*** SUPPLIED MATERIAL ***

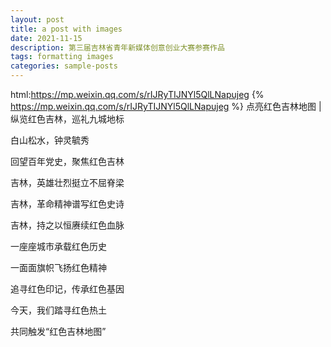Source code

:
 ```yaml
---
layout: post
title: a post with images
date: 2021-11-15
description: 第三届吉林省青年新媒体创意创业大赛参赛作品
tags: formatting images
categories: sample-posts
---
```

html:https://mp.weixin.qq.com/s/rIJRyTIJNYl5QlLNapujeg
{% https://mp.weixin.qq.com/s/rIJRyTIJNYl5QlLNapujeg %}
点亮红色吉林地图 | 纵览红色吉林，巡礼九城地标

白山松水，钟灵毓秀

回望百年党史，聚焦红色吉林

吉林，英雄壮烈挺立不屈脊梁

吉林，革命精神谱写红色史诗

吉林，持之以恒赓续红色血脉



一座座城市承载红色历史

一面面旗帜飞扬红色精神

追寻红色印记，传承红色基因



今天，我们踏寻红色热土

共同触发“红色吉林地图”
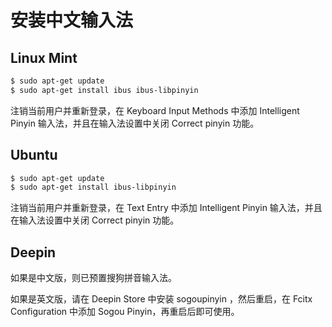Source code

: # 安装中文输入法

## Linux Mint

```bash
$ sudo apt-get update
$ sudo apt-get install ibus ibus-libpinyin
```

注销当前用户并重新登录，在 Keyboard Input Methods 中添加 Intelligent Pinyin 输入法，并且在输入法设置中关闭 Correct pinyin 功能。

## Ubuntu

```bash
$ sudo apt-get update
$ sudo apt-get install ibus-libpinyin
```

注销当前用户并重新登录，在 Text Entry 中添加 Intelligent Pinyin 输入法，并且在输入法设置中关闭 Correct pinyin 功能。

## Deepin

如果是中文版，则已预置搜狗拼音输入法。

如果是英文版，请在 Deepin Store 中安装 sogoupinyin ，然后重启，在 Fcitx Configuration 中添加 Sogou Pinyin，再重启后即可使用。
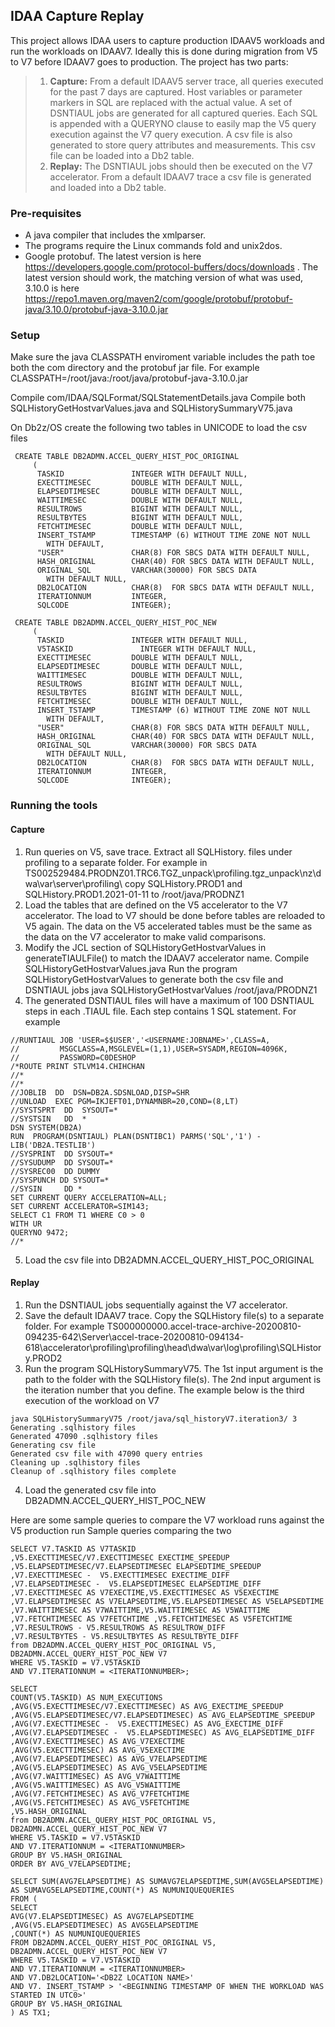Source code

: ## IDAA Capture Replay

This project allows IDAA users to capture production IDAAV5 workloads and run the workloads on IDAAV7. Ideally this is done during migration from V5 to V7 before IDAAV7 goes to production.  The project has two parts:

> 1) **Capture:** From a default IDAAV5 server trace, all queries executed for the past 7 days are captured. Host variables or parameter markers in SQL are replaced with the actual value. A set of DSNTIAUL jobs are generated for all captured queries. Each SQL is appended with a QUERYNO clause to easily map the V5 query execution against the V7 query execution. A csv file is also generated to store query attributes and measurements. This csv file can be loaded into a Db2 table.
> 2) **Replay:** The DSNTIAUL jobs should then be executed on the V7 accelerator. From a default IDAAV7 trace a csv file is generated and loaded into a Db2 table.

### Pre-requisites
* A java compiler that includes the xmlparser.
* The programs require the Linux commands fold and unix2dos.
* Google protobuf. The latest version is here https://developers.google.com/protocol-buffers/docs/downloads . The latest version should work, the matching version of what was used, 3.10.0 is here https://repo1.maven.org/maven2/com/google/protobuf/protobuf-java/3.10.0/protobuf-java-3.10.0.jar  

### Setup
Make sure the java CLASSPATH enviroment variable includes the path toe both the com directory and the protobuf jar file. For example
CLASSPATH=/root/java:/root/java/protobuf-java-3.10.0.jar

Compile com/IDAA/SQLFormat/SQLStatementDetails.java
Compile both SQLHistoryGetHostvarValues.java and SQLHistorySummaryV75.java

On Db2z/OS create the following two tables in UNICODE to load the csv files
```
 CREATE TABLE DB2ADMN.ACCEL_QUERY_HIST_POC_ORIGINAL
     (
      TASKID               INTEGER WITH DEFAULT NULL,
      EXECTTIMESEC         DOUBLE WITH DEFAULT NULL,
      ELAPSEDTIMESEC       DOUBLE WITH DEFAULT NULL,
      WAITTIMESEC          DOUBLE WITH DEFAULT NULL,
      RESULTROWS           BIGINT WITH DEFAULT NULL,
      RESULTBYTES          BIGINT WITH DEFAULT NULL,
      FETCHTIMESEC         DOUBLE WITH DEFAULT NULL,
      INSERT_TSTAMP        TIMESTAMP (6) WITHOUT TIME ZONE NOT NULL
        WITH DEFAULT,
      "USER"               CHAR(8) FOR SBCS DATA WITH DEFAULT NULL,
      HASH_ORIGINAL        CHAR(40) FOR SBCS DATA WITH DEFAULT NULL,
      ORIGINAL_SQL         VARCHAR(30000) FOR SBCS DATA
        WITH DEFAULT NULL,
      DB2LOCATION          CHAR(8)  FOR SBCS DATA WITH DEFAULT NULL,
      ITERATIONNUM         INTEGER,
      SQLCODE              INTEGER);
```

```
 CREATE TABLE DB2ADMN.ACCEL_QUERY_HIST_POC_NEW
     (
      TASKID               INTEGER WITH DEFAULT NULL,
      V5TASKID               INTEGER WITH DEFAULT NULL,
      EXECTTIMESEC         DOUBLE WITH DEFAULT NULL,
      ELAPSEDTIMESEC       DOUBLE WITH DEFAULT NULL,
      WAITTIMESEC          DOUBLE WITH DEFAULT NULL,
      RESULTROWS           BIGINT WITH DEFAULT NULL,
      RESULTBYTES          BIGINT WITH DEFAULT NULL,
      FETCHTIMESEC         DOUBLE WITH DEFAULT NULL,
      INSERT_TSTAMP        TIMESTAMP (6) WITHOUT TIME ZONE NOT NULL
        WITH DEFAULT,
      "USER"               CHAR(8) FOR SBCS DATA WITH DEFAULT NULL,
      HASH_ORIGINAL        CHAR(40) FOR SBCS DATA WITH DEFAULT NULL,
      ORIGINAL_SQL         VARCHAR(30000) FOR SBCS DATA
        WITH DEFAULT NULL,
      DB2LOCATION          CHAR(8)  FOR SBCS DATA WITH DEFAULT NULL,
      ITERATIONNUM         INTEGER,
      SQLCODE              INTEGER);
```
### Running the tools
#### Capture
1) Run queries on V5, save trace. Extract all SQLHistory.<db2z location name> files under profiling to a separate folder. For example in TS002529484.PRODNZ01.TRC6.TGZ_unpack\profiling.tgz_unpack\nz\dwa\var\server\profiling\ copy SQLHistory.PROD1 and SQLHistory.PROD1.2021-01-11 to /root/java/PRODNZ1
2) Load the tables that are defined on the V5 accelerator to the V7 accelerator. The load to V7 should be done before tables are reloaded to V5 again. The data on the V5 accelerated tables must be the same as the data on the V7 accelerator to make valid comparisons.
3) Modify the JCL section of SQLHistoryGetHostvarValues in generateTIAULFile() to match the IDAAV7 accelerator name. Compile SQLHistoryGetHostvarValues.java
  Run the program SQLHistoryGetHostvarValues to generate both the csv file and DSNTIAUL jobs
  java SQLHistoryGetHostvarValues /root/java/PRODNZ1
4) The generated DSNTIAUL files will have a maximum of 100 DSNTIAUL steps in each .TIAUL file. Each step contains 1 SQL statement. For example
```  
//RUNTIAUL JOB 'USER=$$USER','<USERNAME:JOBNAME>',CLASS=A,          
//         MSGCLASS=A,MSGLEVEL=(1,1),USER=SYSADM,REGION=4096K,      
//         PASSWORD=C0DESHOP                                        
/*ROUTE PRINT STLVM14.CHIHCHAN                                      
//*                                                                 
//*                                                                 
//JOBLIB  DD  DSN=DB2A.SDSNLOAD,DISP=SHR                            
//UNLOAD  EXEC PGM=IKJEFT01,DYNAMNBR=20,COND=(8,LT)                 
//SYSTSPRT  DD  SYSOUT=*                                            
//SYSTSIN   DD  *                                                   
DSN SYSTEM(DB2A)                                                    
RUN  PROGRAM(DSNTIAUL) PLAN(DSNTIBC1) PARMS('SQL','1') -            
LIB('DB2A.TESTLIB')                                                 
//SYSPRINT  DD SYSOUT=*                                             
//SYSUDUMP  DD SYSOUT=*                                             
//SYSREC00  DD DUMMY                                                
//SYSPUNCH DD SYSOUT=*                                              
//SYSIN     DD *                                                    
SET CURRENT QUERY ACCELERATION=ALL;
SET CURRENT ACCELERATOR=SIM143;
SELECT C1 FROM T1 WHERE C0 > 0 
WITH UR
QUERYNO 9472;
//*  
```
5) Load the csv file into DB2ADMN.ACCEL_QUERY_HIST_POC_ORIGINAL
  
#### Replay
1) Run the DSNTIAUL jobs sequentially against the V7 accelerator.
2) Save the default IDAAV7 trace. Copy the SQLHistory file(s) to a separate folder. For example TS000000000.accel-trace-archive-20200810-094235-642\Server\accel-trace-20200810-094134-618\accelerator\profiling\profiling\head\dwa\var\log\profiling\SQLHistory.PROD2
3) Run the program SQLHistorySummaryV75. The 1st input argument is the path to the folder with the SQLHistory file(s). The 2nd input argument is the iteration number that you define. The example below is the third execution of the workload on V7
```
java SQLHistorySummaryV75 /root/java/sql_historyV7.iteration3/ 3
Generating .sqlhistory files
Generated 47090 .sqlhistory files
Generating csv file
Generated csv file with 47090 query entries
Cleaning up .sqlhistory files
Cleanup of .sqlhistory files complete
```
4) Load the generated csv file into DB2ADMN.ACCEL_QUERY_HIST_POC_NEW

Here are some sample queries to compare the V7 workload runs against the V5 production run
Sample queries comparing the two
```
SELECT V7.TASKID AS V7TASKID
,V5.EXECTTIMESEC/V7.EXECTTIMESEC EXECTIME_SPEEDUP
,V5.ELAPSEDTIMESEC/V7.ELAPSEDTIMESEC ELAPSEDTIME_SPEEDUP
,V7.EXECTTIMESEC -  V5.EXECTTIMESEC EXECTIME_DIFF
,V7.ELAPSEDTIMESEC -  V5.ELAPSEDTIMESEC ELAPSEDTIME_DIFF
,V7.EXECTTIMESEC AS V7EXECTIME,V5.EXECTTIMESEC AS V5EXECTIME
,V7.ELAPSEDTIMESEC AS V7ELAPSEDTIME,V5.ELAPSEDTIMESEC AS V5ELAPSEDTIME
,V7.WAITTIMESEC AS V7WAITTIME,V5.WAITTIMESEC AS V5WAITTIME
,V7.FETCHTIMESEC AS V7FETCHTIME ,V5.FETCHTIMESEC AS V5FETCHTIME
,V7.RESULTROWS - V5.RESULTROWS AS RESULTROW_DIFF
,V7.RESULTBYTES - V5.RESULTBYTES AS RESULTBYTE_DIFF
from DB2ADMN.ACCEL_QUERY_HIST_POC_ORIGINAL V5,
DB2ADMN.ACCEL_QUERY_HIST_POC_NEW V7
WHERE V5.TASKID = V7.V5TASKID
AND V7.ITERATIONNUM = <ITERATIONNUMBER>;

SELECT
COUNT(V5.TASKID) AS NUM_EXECUTIONS
,AVG(V5.EXECTTIMESEC/V7.EXECTTIMESEC) AS AVG_EXECTIME_SPEEDUP
,AVG(V5.ELAPSEDTIMESEC/V7.ELAPSEDTIMESEC) AS AVG_ELAPSEDTIME_SPEEDUP
,AVG(V7.EXECTTIMESEC -  V5.EXECTTIMESEC) AS AVG_EXECTIME_DIFF
,AVG(V7.ELAPSEDTIMESEC -  V5.ELAPSEDTIMESEC) AS AVG_ELAPSEDTIME_DIFF
,AVG(V7.EXECTTIMESEC) AS AVG_V7EXECTIME
,AVG(V5.EXECTTIMESEC) AS AVG_V5EXECTIME
,AVG(V7.ELAPSEDTIMESEC) AS AVG_V7ELAPSEDTIME
,AVG(V5.ELAPSEDTIMESEC) AS AVG_V5ELAPSEDTIME
,AVG(V7.WAITTIMESEC) AS AVG_V7WAITTIME
,AVG(V5.WAITTIMESEC) AS AVG_V5WAITTIME
,AVG(V7.FETCHTIMESEC) AS AVG_V7FETCHTIME 
,AVG(V5.FETCHTIMESEC) AS AVG_V5FETCHTIME
,V5.HASH_ORIGINAL
from DB2ADMN.ACCEL_QUERY_HIST_POC_ORIGINAL V5,
DB2ADMN.ACCEL_QUERY_HIST_POC_NEW V7
WHERE V5.TASKID = V7.V5TASKID
AND V7.ITERATIONNUM = <ITERATIONNUMBER>
GROUP BY V5.HASH_ORIGINAL
ORDER BY AVG_V7ELAPSEDTIME;

SELECT SUM(AVG7ELAPSEDTIME) AS SUMAVG7ELAPSEDTIME,SUM(AVG5ELAPSEDTIME) AS SUMAVG5ELAPSEDTIME,COUNT(*) AS NUMUNIQUEQUERIES
FROM (
SELECT
AVG(V7.ELAPSEDTIMESEC) AS AVG7ELAPSEDTIME
,AVG(V5.ELAPSEDTIMESEC) AS AVG5ELAPSEDTIME
,COUNT(*) AS NUMUNIQUEQUERIES
FROM DB2ADMN.ACCEL_QUERY_HIST_POC_ORIGINAL V5,
DB2ADMN.ACCEL_QUERY_HIST_POC_NEW V7
WHERE V5.TASKID = V7.V5TASKID
AND V7.ITERATIONNUM = <ITERATIONNUMBER>
AND V7.DB2LOCATION='<DB2Z LOCATION NAME>'
AND V7. INSERT_TSTAMP > '<BEGINNING TIMESTAMP OF WHEN THE WORKLOAD WAS STARTED IN UTC0>'
GROUP BY V5.HASH_ORIGINAL 
) AS TX1;
```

*** End of SUPPLIED MATERIAL ***

» ASSIGNED TASK: Although the records above contain pictures, the copy should hold only the lines from their start through the line containing "今天，我们踏寻红色热土", each exactly as written, and none of the pictures.

» ANSWER SECTION:
Source code

:
 ```yaml
---
layout: post
title: a post with images
date: 2021-11-15
description: 第三届吉林省青年新媒体创意创业大赛参赛作品
tags: formatting images
categories: sample-posts
---
```

html:https://mp.weixin.qq.com/s/rIJRyTIJNYl5QlLNapujeg
{% https://mp.weixin.qq.com/s/rIJRyTIJNYl5QlLNapujeg %}
点亮红色吉林地图 | 纵览红色吉林，巡礼九城地标

白山松水，钟灵毓秀

回望百年党史，聚焦红色吉林

吉林，英雄壮烈挺立不屈脊梁

吉林，革命精神谱写红色史诗

吉林，持之以恒赓续红色血脉



一座座城市承载红色历史

一面面旗帜飞扬红色精神

追寻红色印记，传承红色基因



今天，我们踏寻红色热土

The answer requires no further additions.